Proprietário rural não faz jus aos benefícios da justiça gratuita

Proprietário rural não faz jus aos benefícios da justiça gratuita

10/5/2012 17:53

Os desembargadores da 5ª Câmara Cível negaram provimento, por unanimidade, ao Agravo Regimental em Agravo de Instrumento nº 2012.009785-9/0001.00, interposto por C.P.C., contra decisão monocrática do relator , Des. Luiz Tadeu Barbosa Silva, que não lhe concedeu os benefícios da justiça gratuita em ação movida contra o Instituto Nacional de Previdência Social (INSS).

A assistência judiciária gratuita foi instituída pela Lei nº 1.060/50 e deve favorecer os que efetivamente carecem desta benesse. De acordo com o parágrafo único do artigo 2º da referida lei, considera-se necessitado, para os fins legais, todo aquele cuja situação econômica não lhe permita pagar as custas do processo e os honorários de advogado, sem prejuízo do sustento próprio ou da família.
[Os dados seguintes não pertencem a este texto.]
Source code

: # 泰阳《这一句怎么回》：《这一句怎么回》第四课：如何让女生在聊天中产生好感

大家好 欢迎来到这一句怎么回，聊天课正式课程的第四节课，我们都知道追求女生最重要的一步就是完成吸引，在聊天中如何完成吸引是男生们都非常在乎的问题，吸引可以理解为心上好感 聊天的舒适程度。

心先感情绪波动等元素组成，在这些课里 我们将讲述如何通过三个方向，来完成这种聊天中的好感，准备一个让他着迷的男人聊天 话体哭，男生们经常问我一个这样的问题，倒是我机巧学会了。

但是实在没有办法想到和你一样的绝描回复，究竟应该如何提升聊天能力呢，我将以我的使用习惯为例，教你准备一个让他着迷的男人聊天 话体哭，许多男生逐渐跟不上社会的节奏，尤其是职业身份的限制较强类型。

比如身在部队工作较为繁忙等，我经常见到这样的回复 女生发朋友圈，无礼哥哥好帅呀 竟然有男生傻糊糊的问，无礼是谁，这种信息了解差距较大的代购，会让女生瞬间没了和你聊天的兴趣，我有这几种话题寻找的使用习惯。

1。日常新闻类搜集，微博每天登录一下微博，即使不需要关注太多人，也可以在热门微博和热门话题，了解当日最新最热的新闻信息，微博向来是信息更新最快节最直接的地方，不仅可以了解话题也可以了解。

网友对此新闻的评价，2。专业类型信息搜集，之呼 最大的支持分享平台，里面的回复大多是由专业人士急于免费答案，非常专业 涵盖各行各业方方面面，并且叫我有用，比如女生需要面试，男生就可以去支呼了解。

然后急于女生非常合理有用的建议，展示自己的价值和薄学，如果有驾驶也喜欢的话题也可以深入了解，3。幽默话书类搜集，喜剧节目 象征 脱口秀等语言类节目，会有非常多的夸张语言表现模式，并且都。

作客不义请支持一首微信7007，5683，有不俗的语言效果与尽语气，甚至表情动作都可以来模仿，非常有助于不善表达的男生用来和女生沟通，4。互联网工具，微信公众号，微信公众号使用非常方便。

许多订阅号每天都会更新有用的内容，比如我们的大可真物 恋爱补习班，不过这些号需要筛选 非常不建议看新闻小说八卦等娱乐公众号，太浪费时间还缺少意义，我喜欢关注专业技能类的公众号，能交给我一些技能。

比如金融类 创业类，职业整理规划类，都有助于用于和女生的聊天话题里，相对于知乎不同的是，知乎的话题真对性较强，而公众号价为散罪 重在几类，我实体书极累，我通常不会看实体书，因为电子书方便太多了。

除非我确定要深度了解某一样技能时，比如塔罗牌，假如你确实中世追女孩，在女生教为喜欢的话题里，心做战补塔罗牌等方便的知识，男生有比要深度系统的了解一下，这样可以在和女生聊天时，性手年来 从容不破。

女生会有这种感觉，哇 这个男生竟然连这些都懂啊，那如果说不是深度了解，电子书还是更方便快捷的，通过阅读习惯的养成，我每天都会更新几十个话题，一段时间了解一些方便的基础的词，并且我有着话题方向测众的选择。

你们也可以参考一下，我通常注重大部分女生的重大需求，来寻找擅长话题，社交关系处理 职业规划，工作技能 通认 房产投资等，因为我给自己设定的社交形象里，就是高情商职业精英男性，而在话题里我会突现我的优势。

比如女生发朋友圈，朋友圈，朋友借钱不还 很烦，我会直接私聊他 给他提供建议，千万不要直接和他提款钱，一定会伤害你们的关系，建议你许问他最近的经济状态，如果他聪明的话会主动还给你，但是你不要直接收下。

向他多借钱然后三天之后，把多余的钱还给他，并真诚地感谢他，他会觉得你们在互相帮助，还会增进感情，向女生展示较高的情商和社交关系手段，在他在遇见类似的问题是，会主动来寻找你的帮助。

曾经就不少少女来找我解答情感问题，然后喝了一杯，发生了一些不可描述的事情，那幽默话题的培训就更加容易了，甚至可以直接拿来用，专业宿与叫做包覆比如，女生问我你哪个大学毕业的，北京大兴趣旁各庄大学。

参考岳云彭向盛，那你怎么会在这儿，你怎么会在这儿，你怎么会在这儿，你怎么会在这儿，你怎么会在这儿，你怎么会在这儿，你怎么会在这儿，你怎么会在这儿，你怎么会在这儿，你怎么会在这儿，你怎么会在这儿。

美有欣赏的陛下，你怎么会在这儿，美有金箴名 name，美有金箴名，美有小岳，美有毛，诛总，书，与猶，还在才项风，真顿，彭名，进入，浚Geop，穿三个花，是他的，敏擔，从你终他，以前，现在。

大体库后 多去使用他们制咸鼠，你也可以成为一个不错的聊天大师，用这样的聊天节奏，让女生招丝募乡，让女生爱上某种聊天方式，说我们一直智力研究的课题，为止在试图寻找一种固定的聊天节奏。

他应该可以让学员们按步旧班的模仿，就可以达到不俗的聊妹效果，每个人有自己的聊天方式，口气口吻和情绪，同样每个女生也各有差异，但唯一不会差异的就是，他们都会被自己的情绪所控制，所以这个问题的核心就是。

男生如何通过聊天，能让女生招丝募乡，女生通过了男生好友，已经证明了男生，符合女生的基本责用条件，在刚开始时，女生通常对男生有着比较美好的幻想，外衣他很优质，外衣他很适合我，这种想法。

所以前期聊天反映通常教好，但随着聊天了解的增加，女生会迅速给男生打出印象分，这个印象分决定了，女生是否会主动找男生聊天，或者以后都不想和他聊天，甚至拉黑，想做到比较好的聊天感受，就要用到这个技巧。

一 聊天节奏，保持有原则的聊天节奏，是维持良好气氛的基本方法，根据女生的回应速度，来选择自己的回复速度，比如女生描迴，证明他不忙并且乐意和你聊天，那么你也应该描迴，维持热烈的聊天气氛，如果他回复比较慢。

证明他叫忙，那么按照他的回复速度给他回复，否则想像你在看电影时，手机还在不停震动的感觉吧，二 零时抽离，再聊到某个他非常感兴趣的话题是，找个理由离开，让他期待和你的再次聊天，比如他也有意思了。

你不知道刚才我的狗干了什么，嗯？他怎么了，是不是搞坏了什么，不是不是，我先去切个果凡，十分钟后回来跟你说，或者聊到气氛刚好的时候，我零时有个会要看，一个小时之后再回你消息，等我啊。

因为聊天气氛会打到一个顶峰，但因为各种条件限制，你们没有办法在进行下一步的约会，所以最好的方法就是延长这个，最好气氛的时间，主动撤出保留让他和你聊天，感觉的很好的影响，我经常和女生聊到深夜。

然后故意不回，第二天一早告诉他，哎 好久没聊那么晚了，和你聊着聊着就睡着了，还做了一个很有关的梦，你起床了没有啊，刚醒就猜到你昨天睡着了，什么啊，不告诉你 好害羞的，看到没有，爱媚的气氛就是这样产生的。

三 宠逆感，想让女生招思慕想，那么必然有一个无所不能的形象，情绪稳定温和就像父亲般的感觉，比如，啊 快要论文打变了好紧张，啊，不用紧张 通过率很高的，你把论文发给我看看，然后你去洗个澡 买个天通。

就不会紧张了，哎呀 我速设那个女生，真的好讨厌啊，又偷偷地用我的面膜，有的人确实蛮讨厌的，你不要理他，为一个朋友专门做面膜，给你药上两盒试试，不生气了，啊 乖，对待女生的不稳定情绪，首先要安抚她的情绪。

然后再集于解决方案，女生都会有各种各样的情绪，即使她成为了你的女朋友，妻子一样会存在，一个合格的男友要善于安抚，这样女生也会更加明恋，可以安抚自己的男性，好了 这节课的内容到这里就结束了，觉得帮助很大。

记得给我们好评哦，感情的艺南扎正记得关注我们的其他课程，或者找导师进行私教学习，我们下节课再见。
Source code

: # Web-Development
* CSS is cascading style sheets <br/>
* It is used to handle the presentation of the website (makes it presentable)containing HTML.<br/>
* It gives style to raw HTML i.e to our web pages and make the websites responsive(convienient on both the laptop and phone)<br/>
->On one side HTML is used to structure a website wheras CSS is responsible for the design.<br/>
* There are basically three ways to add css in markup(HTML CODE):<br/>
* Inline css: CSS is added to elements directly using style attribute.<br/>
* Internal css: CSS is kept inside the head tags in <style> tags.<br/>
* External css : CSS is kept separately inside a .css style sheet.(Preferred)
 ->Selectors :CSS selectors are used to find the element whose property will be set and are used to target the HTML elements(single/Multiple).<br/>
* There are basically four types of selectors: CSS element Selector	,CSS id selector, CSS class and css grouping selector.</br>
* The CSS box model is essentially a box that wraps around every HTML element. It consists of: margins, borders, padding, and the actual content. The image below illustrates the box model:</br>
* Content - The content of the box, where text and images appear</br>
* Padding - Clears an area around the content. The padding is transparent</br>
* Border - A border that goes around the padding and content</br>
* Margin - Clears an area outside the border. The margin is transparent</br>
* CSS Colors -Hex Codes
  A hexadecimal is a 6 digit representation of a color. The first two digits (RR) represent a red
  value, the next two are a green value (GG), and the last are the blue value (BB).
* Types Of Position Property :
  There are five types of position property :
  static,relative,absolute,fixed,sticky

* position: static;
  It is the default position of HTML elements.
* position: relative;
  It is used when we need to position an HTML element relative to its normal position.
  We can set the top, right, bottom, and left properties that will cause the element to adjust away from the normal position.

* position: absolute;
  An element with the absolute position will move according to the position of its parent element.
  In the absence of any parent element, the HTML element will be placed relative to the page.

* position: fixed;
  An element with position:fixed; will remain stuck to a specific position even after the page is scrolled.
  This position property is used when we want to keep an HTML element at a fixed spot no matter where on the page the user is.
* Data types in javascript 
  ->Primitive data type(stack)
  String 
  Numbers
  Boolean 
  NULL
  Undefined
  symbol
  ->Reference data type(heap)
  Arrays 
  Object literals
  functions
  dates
C.P.C. alegou não reunir condições de arcar com as custas e despesas processuais, anexando declaração de pobreza aos autos. Acrescentou que o fato de ter contratado advogado particular não deveria excluí-lo do acesso à assistência judiciária gratuita. Em suas razões, destacou o artigo 4º do aludido diploma legal, apontando que para a concessão do benefício basta simples afirmação de que não possui condições financeiras de pagar as custas e os honorários.

O relator, em seu voto, ressaltou que C.P.C. não pode ser considerado pobre na acepção técnica do termo, por ser proprietário de imóvel produtivo, com a área de 226 hectares, a propiciar-lhe considerável renda. O indeferimento se deu, em verdade, por seus ganhos mostrarem-se incompatíveis com a hipossuficiência.